Metadata-Version: 2.4
Name: plotsim
Version: 0.1.0
Summary: Generate realistic multi-table datasets from behavioral archetypes. No real data needed.
Author: Mohamed Hossam
License: Apache-2.0
Project-URL: Homepage, https://github.com/mohossam-ae/plotsim
Project-URL: Documentation, https://github.com/mohossam-ae/plotsim#readme
Project-URL: Repository, https://github.com/mohossam-ae/plotsim
Project-URL: Issues, https://github.com/mohossam-ae/plotsim/issues
Keywords: synthetic-data,data-generation,analytics,dbt,portfolio,simulation,archetypes
Classifier: Development Status :: 3 - Alpha
Classifier: Intended Audience :: Developers
Classifier: Intended Audience :: Education
Classifier: Intended Audience :: Science/Research
Classifier: Topic :: Software Development :: Testing :: Traffic Generation
Classifier: Topic :: Database
Classifier: License :: OSI Approved :: Apache Software License
Classifier: Programming Language :: Python :: 3
Classifier: Programming Language :: Python :: 3.10
Classifier: Programming Language :: Python :: 3.11
Classifier: Programming Language :: Python :: 3.12
Classifier: Typing :: Typed
Requires-Python: >=3.10
Description-Content-Type: text/markdown
License-File: LICENSE
License-File: NOTICE
Requires-Dist: numpy>=1.24
Requires-Dist: scipy>=1.10
Requires-Dist: pandas>=2.0
Requires-Dist: pyyaml>=6.0
Requires-Dist: pydantic>=2.0
Requires-Dist: faker>=18.0
Provides-Extra: ui
Requires-Dist: streamlit>=1.36; extra == "ui"
Provides-Extra: dev
Requires-Dist: pytest>=7.0; extra == "dev"
Requires-Dist: pytest-cov>=4.0; extra == "dev"
Requires-Dist: ruff>=0.1.0; extra == "dev"
Requires-Dist: build>=1.0; extra == "dev"
Requires-Dist: twine>=4.0; extra == "dev"
Dynamic: license-file

# plotsim

**Generate realistic multi-table datasets from behavioral archetypes.**

[![Python 3.10+](https://img.shields.io/badge/python-3.10%2B-blue.svg)](https://www.python.org/)
[![License: Apache 2.0](https://img.shields.io/badge/License-Apache_2.0-blue.svg)](https://github.com/mohossam-ae/plotsim/blob/main/LICENSE)
[![Status: Alpha](https://img.shields.io/badge/status-alpha-orange.svg)](#)

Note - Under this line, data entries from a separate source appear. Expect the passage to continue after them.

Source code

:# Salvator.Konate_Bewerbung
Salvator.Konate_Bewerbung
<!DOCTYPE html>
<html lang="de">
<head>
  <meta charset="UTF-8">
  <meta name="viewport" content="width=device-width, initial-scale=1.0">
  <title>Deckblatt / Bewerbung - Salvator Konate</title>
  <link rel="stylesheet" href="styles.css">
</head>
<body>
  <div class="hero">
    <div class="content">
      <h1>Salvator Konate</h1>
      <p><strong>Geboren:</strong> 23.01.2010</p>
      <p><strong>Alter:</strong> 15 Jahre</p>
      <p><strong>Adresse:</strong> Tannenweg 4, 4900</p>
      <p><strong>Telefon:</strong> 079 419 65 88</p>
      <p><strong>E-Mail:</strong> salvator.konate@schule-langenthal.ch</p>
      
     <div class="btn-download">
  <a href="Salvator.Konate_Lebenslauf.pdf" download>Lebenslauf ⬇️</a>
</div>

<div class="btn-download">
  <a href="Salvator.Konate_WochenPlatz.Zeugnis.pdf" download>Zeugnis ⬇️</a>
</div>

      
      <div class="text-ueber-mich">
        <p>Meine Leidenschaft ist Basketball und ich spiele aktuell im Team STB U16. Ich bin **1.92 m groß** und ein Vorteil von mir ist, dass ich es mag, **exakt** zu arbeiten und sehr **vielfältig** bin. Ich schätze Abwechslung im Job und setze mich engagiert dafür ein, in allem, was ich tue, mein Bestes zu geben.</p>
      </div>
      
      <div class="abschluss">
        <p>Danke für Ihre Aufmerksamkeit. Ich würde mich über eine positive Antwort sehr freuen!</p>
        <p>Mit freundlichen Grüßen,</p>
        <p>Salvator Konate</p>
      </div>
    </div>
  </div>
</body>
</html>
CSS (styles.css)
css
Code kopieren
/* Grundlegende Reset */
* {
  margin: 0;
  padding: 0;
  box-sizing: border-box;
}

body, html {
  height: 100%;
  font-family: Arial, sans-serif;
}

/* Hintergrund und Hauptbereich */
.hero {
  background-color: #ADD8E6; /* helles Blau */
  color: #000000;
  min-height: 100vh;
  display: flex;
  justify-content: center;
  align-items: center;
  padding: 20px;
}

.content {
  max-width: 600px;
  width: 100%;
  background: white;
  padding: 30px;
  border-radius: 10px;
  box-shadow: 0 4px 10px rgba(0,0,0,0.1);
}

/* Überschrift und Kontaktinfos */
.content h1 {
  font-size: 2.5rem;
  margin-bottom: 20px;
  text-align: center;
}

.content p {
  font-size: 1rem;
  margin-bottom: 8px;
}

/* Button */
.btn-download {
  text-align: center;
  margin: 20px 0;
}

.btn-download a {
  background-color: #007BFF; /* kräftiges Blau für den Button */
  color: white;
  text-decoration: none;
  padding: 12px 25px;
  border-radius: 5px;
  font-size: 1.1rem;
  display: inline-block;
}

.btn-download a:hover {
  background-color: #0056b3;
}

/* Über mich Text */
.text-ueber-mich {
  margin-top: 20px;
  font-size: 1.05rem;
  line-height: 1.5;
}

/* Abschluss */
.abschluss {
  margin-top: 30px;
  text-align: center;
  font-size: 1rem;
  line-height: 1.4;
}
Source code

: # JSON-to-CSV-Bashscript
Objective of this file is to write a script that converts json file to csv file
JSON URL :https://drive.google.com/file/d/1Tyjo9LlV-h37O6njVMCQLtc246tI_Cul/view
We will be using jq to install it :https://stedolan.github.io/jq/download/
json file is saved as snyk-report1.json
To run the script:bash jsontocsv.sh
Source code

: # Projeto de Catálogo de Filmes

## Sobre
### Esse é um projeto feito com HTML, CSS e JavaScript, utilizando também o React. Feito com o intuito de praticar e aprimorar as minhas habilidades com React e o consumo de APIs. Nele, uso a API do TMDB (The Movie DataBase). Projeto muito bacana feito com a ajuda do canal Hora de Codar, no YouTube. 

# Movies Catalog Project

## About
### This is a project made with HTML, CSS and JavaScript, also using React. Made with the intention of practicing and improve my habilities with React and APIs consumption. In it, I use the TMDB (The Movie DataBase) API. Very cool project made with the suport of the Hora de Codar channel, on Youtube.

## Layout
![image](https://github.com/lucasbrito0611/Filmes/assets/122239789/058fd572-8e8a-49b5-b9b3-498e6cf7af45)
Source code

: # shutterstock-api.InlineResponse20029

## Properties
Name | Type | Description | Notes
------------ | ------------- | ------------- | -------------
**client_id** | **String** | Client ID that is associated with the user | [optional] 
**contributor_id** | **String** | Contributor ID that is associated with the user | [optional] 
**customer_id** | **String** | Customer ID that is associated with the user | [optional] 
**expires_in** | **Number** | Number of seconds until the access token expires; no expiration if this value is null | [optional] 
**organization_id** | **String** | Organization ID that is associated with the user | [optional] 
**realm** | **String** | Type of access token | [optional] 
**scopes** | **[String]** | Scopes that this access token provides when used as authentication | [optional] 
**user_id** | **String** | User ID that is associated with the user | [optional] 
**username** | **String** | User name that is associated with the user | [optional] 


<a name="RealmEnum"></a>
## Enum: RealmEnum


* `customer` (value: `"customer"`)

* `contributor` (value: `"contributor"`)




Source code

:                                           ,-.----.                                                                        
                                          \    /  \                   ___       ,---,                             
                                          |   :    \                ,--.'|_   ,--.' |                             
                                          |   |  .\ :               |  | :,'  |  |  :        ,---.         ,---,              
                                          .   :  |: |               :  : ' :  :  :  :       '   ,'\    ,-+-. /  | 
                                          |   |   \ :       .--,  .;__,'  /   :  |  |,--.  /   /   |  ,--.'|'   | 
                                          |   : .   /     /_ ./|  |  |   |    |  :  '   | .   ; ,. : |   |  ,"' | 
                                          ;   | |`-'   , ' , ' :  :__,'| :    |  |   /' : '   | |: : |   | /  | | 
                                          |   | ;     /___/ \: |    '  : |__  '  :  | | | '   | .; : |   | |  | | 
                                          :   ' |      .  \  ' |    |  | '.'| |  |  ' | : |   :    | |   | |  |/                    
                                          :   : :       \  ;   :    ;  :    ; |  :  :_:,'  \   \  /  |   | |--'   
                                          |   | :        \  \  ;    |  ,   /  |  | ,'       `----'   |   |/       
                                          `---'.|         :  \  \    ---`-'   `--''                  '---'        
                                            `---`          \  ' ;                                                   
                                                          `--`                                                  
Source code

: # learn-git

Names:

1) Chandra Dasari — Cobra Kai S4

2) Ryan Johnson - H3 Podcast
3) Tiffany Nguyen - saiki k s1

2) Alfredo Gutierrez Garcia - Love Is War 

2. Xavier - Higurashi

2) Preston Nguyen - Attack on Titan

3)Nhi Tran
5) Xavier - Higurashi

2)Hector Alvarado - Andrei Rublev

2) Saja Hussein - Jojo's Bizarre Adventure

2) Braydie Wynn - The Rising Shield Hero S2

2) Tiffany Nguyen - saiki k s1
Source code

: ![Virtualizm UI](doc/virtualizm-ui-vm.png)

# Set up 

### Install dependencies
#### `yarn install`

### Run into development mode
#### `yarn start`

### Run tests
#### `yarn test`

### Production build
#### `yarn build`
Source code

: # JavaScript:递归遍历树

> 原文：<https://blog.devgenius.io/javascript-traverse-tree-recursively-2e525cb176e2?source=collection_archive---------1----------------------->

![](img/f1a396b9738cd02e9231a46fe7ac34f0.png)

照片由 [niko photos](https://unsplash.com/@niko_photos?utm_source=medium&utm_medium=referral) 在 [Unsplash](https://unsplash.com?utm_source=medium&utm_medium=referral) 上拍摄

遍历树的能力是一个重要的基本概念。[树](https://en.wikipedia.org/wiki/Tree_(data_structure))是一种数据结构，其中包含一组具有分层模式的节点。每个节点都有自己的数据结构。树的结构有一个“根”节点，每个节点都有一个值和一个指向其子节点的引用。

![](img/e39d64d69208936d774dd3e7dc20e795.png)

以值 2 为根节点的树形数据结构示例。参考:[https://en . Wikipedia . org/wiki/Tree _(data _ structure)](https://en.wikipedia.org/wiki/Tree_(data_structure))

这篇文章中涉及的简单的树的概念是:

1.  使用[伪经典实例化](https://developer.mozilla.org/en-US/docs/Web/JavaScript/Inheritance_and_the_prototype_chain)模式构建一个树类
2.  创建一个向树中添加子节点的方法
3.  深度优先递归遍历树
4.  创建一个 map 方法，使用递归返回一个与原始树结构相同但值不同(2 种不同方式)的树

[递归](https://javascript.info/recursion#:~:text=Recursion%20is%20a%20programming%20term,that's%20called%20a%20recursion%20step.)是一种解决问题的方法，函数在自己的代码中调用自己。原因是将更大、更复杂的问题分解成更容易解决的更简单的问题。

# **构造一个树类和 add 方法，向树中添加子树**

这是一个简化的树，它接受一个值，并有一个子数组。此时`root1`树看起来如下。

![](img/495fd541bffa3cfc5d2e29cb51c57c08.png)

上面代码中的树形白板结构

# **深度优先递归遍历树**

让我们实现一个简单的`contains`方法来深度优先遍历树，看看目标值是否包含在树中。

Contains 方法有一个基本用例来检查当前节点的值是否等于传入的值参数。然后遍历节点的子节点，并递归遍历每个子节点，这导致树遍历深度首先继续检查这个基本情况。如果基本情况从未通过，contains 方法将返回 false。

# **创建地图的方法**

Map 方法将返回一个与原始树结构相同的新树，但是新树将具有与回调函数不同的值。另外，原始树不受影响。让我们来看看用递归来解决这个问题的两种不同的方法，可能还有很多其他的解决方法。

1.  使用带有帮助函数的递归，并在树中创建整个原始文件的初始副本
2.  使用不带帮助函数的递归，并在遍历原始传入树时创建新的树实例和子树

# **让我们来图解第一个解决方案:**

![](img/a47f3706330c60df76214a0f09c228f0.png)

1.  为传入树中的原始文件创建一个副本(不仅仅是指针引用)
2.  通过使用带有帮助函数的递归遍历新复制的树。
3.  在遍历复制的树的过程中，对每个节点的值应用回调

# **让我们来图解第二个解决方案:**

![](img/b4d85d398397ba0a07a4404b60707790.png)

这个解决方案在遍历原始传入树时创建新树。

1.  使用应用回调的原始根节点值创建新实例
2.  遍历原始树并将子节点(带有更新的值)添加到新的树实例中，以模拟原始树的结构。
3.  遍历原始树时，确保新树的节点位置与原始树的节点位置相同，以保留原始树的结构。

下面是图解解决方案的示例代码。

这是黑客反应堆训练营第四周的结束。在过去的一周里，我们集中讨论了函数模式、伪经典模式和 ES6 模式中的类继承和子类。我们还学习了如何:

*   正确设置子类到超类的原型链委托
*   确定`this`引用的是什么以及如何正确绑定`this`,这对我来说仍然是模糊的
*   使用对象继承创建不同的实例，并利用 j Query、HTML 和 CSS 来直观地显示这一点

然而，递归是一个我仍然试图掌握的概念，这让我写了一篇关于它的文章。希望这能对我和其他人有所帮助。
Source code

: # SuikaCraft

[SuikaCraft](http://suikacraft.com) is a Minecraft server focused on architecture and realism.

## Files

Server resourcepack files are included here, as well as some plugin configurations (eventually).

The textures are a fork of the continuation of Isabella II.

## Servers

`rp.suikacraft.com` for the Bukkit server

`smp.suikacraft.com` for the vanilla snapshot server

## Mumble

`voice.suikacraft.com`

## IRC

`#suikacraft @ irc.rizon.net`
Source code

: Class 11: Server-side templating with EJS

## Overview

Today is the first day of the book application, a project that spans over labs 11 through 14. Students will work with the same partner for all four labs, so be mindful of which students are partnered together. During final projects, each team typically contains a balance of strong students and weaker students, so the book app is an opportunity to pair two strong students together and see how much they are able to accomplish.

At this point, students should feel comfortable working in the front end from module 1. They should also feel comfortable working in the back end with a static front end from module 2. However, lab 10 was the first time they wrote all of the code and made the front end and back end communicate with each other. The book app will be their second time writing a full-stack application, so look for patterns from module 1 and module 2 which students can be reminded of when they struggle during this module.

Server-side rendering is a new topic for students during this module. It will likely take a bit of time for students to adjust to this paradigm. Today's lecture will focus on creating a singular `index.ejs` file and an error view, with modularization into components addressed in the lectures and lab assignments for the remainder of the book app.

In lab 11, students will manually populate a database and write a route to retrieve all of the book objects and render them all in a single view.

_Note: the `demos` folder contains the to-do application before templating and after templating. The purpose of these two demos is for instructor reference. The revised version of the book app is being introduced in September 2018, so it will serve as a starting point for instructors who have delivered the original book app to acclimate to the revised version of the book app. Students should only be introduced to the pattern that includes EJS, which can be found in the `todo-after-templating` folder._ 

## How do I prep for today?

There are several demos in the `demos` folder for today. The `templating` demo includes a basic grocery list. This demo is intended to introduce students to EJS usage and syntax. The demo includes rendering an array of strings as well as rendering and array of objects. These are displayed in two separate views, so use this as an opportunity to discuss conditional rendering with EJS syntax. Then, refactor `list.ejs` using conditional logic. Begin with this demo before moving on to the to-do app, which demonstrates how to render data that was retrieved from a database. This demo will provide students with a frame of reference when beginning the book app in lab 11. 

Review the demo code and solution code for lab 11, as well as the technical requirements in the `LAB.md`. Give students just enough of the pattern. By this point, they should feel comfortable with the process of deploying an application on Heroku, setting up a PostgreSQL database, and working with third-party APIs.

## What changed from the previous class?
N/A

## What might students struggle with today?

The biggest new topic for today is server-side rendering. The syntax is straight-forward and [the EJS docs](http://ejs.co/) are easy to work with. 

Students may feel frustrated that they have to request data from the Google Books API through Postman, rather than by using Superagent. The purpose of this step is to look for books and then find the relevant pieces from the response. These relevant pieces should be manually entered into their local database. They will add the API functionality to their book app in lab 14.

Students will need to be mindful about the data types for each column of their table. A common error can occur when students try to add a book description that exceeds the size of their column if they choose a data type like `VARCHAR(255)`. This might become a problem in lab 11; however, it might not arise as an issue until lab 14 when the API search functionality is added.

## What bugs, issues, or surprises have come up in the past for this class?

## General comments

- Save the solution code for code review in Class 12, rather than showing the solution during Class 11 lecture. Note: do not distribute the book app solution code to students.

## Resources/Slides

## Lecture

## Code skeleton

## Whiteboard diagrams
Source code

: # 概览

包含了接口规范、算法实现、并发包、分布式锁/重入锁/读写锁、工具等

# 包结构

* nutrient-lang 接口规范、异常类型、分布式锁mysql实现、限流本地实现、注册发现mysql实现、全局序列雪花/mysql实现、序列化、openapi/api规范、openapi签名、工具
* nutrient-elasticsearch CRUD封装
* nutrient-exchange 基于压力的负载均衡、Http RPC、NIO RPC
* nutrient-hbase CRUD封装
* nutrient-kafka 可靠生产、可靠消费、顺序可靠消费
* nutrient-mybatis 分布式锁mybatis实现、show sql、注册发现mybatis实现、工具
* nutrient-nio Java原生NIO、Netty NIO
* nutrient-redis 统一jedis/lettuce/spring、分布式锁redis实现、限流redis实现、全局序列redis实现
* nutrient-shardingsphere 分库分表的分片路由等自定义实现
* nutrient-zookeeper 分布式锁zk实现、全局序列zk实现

plotsim generates multi-table CSV datasets where entity behavior follows
configurable trajectory curves. Metrics like engagement, revenue, and churn
move together because they derive from the same underlying position — not
from independent random generators.

No real data required. No network calls. Fully deterministic.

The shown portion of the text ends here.